If you've been a maximum sun offender, a small dose of Botox — yes, even at 30 — may be in order. When used in conservative amount, it may keep "dynamic" wrinkles (lines that show up only when you frown or smile) from turning into "static" wrinkles (which hang around no matter what your expression). "I'll see some 30-year-old patients for Botox two or three times a year," Giles says. "It doesn't take much to make a big difference."

A chest full of brown spots
Consider these sun spots souvenirs from all those irresponsible spring breaks spent sitting around the pool sans sunscreen.
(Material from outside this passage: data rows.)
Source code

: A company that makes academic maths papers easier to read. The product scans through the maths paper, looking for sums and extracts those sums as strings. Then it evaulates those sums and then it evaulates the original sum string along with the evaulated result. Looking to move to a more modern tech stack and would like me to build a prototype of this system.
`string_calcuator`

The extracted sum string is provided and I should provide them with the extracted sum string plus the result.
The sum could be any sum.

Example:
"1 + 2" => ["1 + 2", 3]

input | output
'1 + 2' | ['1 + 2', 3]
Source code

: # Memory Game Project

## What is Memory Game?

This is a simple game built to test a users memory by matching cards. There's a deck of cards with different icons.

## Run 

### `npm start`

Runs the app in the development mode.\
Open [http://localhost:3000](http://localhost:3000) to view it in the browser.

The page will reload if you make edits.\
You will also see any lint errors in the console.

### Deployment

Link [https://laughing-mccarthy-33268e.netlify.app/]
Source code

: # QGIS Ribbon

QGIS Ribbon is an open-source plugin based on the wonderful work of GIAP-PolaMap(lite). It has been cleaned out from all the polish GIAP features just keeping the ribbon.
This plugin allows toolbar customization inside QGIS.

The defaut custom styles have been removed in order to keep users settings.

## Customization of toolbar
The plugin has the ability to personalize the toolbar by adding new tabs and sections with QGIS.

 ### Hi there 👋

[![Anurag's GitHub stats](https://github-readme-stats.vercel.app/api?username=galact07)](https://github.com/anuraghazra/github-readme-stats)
Like wrinkles, they begin making an appearance when you hit the big 3-0.

Preemptive strike: Daily dedicated use of broad-spectrum SPF 30 or higher prevents sun spots from forming and keeps existing ones from becoming darker.

Turn back time: Studies show that retinoids, those all-powerful skin rejuvenators, can zap sun spots. "Your skin regimen for your face can be modified for your chest, which is more sensitive," says Doris Day, M.D., a dermatologist in New York City. "Try applying an OTC retinol product with a moisturizer to clean skin a few nights a week."

"I've had great success removing brown spots with the new AcuTip laser and the Nd:YAG laser," says Beverly Hills dermatologist Peter Kopelson, M.D. Laser treatments can set you back $500 to $2,000, "but if you address these brown spots now, at age 30, you're likely to have fewer issues later on if you continue to wear sunscreen and stay out of the sun," says Kopelson.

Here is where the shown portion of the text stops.